仅仅慢了一步的老钱,只见谢半鬼的爪影虽然如同凭空树立的铜墙铁壁,封住了唐帅进攻的路线。唐帅手中的蛇形的软剑,却仍在以穿云破雾之势狂野冲进了。爪剑相交的刹那两人之间,瞬时爆出了五点梅花似的火光。不等光影散去,绝魂爪与银蛇剑就已经在有限的空间内千百次的激烈碰撞,炫目火影如同缤纷落梅,妖异飞舞。
两次交手,谢半鬼都是只守不攻,唐帅却次次趁势抢进,剑尖点出谢半鬼双手防御的空隙之后,如同游鱼甩尾左右飞弹,连续拍击谢半鬼手腕内侧。
谢半鬼手腕受震之下,双手不由自主的左右外张,顿时空门大开,从咽喉到胸腹的所有要害全部暴露在了唐帅面前。
唐帅剑走灵蛇吐信,既准又狠的猛攻谢半鬼咽喉。

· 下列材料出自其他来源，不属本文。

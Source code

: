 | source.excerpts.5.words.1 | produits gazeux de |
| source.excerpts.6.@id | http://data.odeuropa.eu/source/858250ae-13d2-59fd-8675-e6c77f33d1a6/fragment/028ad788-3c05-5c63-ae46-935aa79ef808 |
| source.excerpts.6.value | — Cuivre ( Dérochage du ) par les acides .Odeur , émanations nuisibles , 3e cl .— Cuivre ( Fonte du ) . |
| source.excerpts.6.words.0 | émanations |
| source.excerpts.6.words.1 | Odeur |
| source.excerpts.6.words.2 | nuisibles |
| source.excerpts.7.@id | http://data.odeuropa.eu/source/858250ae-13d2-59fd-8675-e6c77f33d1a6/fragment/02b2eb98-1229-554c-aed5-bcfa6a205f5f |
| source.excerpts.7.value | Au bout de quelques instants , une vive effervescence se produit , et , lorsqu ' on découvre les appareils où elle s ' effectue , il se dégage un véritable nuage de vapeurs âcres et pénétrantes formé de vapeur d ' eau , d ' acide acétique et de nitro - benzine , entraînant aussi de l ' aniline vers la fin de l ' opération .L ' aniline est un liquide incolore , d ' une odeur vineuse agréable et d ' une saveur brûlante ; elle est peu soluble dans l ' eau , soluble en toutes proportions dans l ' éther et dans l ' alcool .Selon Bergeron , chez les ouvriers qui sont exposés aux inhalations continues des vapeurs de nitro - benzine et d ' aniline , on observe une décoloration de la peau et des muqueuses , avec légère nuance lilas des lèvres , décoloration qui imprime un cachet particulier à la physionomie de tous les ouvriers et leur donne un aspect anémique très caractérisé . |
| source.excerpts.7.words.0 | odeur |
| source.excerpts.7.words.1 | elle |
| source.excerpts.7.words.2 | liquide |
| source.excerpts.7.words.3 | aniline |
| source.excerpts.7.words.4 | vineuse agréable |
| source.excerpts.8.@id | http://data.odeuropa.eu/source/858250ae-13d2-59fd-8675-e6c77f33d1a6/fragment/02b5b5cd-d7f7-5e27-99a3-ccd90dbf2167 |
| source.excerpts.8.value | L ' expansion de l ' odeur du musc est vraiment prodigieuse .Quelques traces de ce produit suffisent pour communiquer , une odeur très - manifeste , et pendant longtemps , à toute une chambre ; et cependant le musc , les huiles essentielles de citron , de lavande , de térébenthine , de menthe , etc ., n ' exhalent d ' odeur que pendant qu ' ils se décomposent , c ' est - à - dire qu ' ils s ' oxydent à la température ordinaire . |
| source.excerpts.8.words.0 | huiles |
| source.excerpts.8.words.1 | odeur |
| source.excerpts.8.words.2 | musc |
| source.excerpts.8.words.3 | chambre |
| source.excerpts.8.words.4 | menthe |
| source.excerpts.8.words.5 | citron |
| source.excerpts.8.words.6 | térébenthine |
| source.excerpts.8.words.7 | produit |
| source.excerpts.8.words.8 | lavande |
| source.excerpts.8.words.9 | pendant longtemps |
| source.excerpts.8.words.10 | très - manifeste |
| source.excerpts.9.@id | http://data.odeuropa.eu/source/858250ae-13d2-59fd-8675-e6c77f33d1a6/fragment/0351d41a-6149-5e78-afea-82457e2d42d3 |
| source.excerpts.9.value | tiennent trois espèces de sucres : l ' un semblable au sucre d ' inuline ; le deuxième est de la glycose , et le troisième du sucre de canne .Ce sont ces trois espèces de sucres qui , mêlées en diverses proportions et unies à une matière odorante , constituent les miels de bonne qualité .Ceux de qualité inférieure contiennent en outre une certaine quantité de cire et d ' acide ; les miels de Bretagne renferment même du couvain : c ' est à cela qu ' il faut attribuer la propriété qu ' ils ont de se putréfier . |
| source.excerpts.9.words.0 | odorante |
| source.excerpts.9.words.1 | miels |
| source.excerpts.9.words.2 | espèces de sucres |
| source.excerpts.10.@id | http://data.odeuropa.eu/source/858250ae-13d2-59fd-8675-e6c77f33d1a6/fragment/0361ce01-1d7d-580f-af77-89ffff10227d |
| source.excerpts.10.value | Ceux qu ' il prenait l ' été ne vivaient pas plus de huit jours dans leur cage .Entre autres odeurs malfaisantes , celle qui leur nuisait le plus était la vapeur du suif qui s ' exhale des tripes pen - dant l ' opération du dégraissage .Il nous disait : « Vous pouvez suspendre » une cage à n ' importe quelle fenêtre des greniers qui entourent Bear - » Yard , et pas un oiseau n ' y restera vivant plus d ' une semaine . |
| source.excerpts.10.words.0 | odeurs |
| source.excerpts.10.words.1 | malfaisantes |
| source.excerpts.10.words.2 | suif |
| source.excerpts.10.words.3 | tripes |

千钧一发之间,老钱侧身半步,用肩头撞开了谢半鬼,手中破魔铳顶住唐帅剑尖轰然开火。
唐帅直觉眼前火光爆射之间,如同火龙吐珠般从枪膛中迸射出来的弹丸,不但没有直接打向自己,反而像是灵蛇盘树似的缠绕着长剑,耀出一道螺旋形的火光顺剑身疾走,直奔自己握剑的大拇指。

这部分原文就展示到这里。